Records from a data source
——————

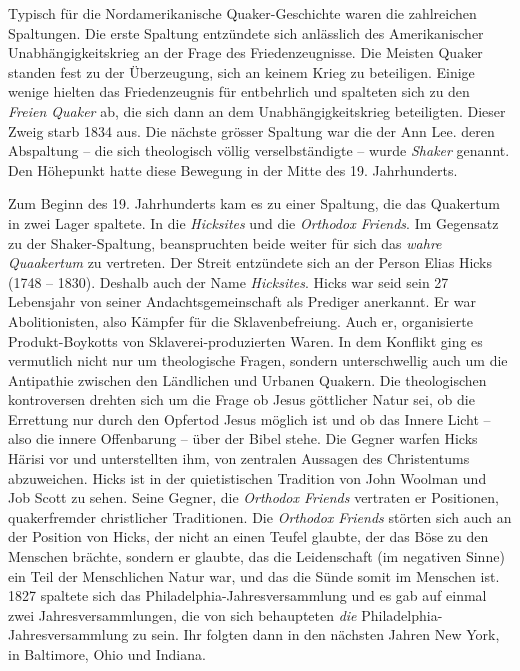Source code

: \medskip

Typisch für die Nordamerikanische Quaker-Geschichte waren die zahlreichen
Spaltungen. Die erste Spaltung entzündete sich anlässlich des Amerikanischer
Unabhängigkeitskrieg an der Frage des Friedenzeugnisse. Die Meisten Quaker
standen fest zu der Überzeugung, sich an keinem Krieg zu beteiligen. Einige
wenige hielten das Friedenzeugnis für entbehrlich und spalteten sich zu den
\textit{Freien Quaker} ab, die sich dann an dem Unabhängigkeitskrieg
beteiligten. Dieser Zweig starb 1834 aus. Die nächste grösser Spaltung war die
der Ann Lee. deren Abspaltung -- die sich theologisch völlig verselbständigte --
wurde \textit{Shaker} genannt. Den Höhepunkt hatte diese Bewegung in der Mitte
des 19. Jahrhunderts.

\medskip

Zum Beginn des 19. Jahrhunderts kam es zu einer Spaltung, die das Quakertum in
zwei Lager spaltete. In die \textit{Hicksites} und die \textit{Orthodox
Friends}. Im Gegensatz zu der Shaker-Spaltung, beanspruchten beide weiter für
sich das \textit{wahre Quaakertum} zu vertreten. Der Streit entzündete sich an
der Person Elias Hicks (1748 -- 1830). Deshalb auch der Name \textit{Hicksites}.
Hicks war seid sein 27 Lebensjahr von seiner Andachtsgemeinschaft als Prediger
anerkannt. Er war Abolitionisten, also Kämpfer für die Sklavenbefreiung. Auch
er, organisierte Produkt-Boykotts von Sklaverei-produzierten Waren. In dem
Konflikt ging es vermutlich nicht nur um theologische Fragen, sondern
unterschwellig auch um die Antipathie zwischen den Ländlichen und Urbanen
Quakern. Die theologischen kontroversen drehten sich um die Frage ob Jesus
göttlicher Natur sei, ob die Errettung nur durch den Opfertod Jesus möglich ist
und ob das Innere Licht -- also die innere Offenbarung -- über der Bibel stehe.
Die Gegner warfen Hicks Härisi vor und unterstellten ihm, von zentralen
Aussagen des Christentums abzuweichen. Hicks ist in der quietistischen Tradition
von John Woolman und Job Scott zu sehen. Seine Gegner, die \textit{Orthodox
Friends} vertraten er Positionen, quakerfremder christlicher Traditionen. Die
\textit{Orthodox Friends} störten sich auch an der Position von Hicks, der nicht
an einen Teufel glaubte, der das Böse zu den Menschen brächte, sondern er
glaubte, das die Leidenschaft (im negativen Sinne) ein Teil der Menschlichen
Natur war, und das die Sünde somit im Menschen ist. 1827 spaltete sich das
Philadelphia-Jahresversammlung und es gab auf einmal zwei Jahresversammlungen,
die von sich behaupteten \textit{die} Philadelphia-Jahresversammlung zu sein.
Ihr folgten dann in den nächsten Jahren New York, in Baltimore, Ohio und
Indiana.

——————

WHAT NEEDS TO BE DONE:
Take the line above containing "beteiligten. Dieser Zweig", the line containing "unterschwellig auch um", and all lines in between, and copy them exactly without anything else.

REPLY:
beteiligten. Dieser Zweig starb 1834 aus. Die nächste grösser Spaltung war die
der Ann Lee. deren Abspaltung -- die sich theologisch völlig verselbständigte --
wurde \textit{Shaker} genannt. Den Höhepunkt hatte diese Bewegung in der Mitte
des 19. Jahrhunderts.

\medskip

Zum Beginn des 19. Jahrhunderts kam es zu einer Spaltung, die das Quakertum in
zwei Lager spaltete. In die \textit{Hicksites} und die \textit{Orthodox
Friends}. Im Gegensatz zu der Shaker-Spaltung, beanspruchten beide weiter für
sich das \textit{wahre Quaakertum} zu vertreten. Der Streit entzündete sich an
der Person Elias Hicks (1748 -- 1830). Deshalb auch der Name \textit{Hicksites}.
Hicks war seid sein 27 Lebensjahr von seiner Andachtsgemeinschaft als Prediger
anerkannt. Er war Abolitionisten, also Kämpfer für die Sklavenbefreiung. Auch
er, organisierte Produkt-Boykotts von Sklaverei-produzierten Waren. In dem
Konflikt ging es vermutlich nicht nur um theologische Fragen, sondern
unterschwellig auch um die Antipathie zwischen den Ländlichen und Urbanen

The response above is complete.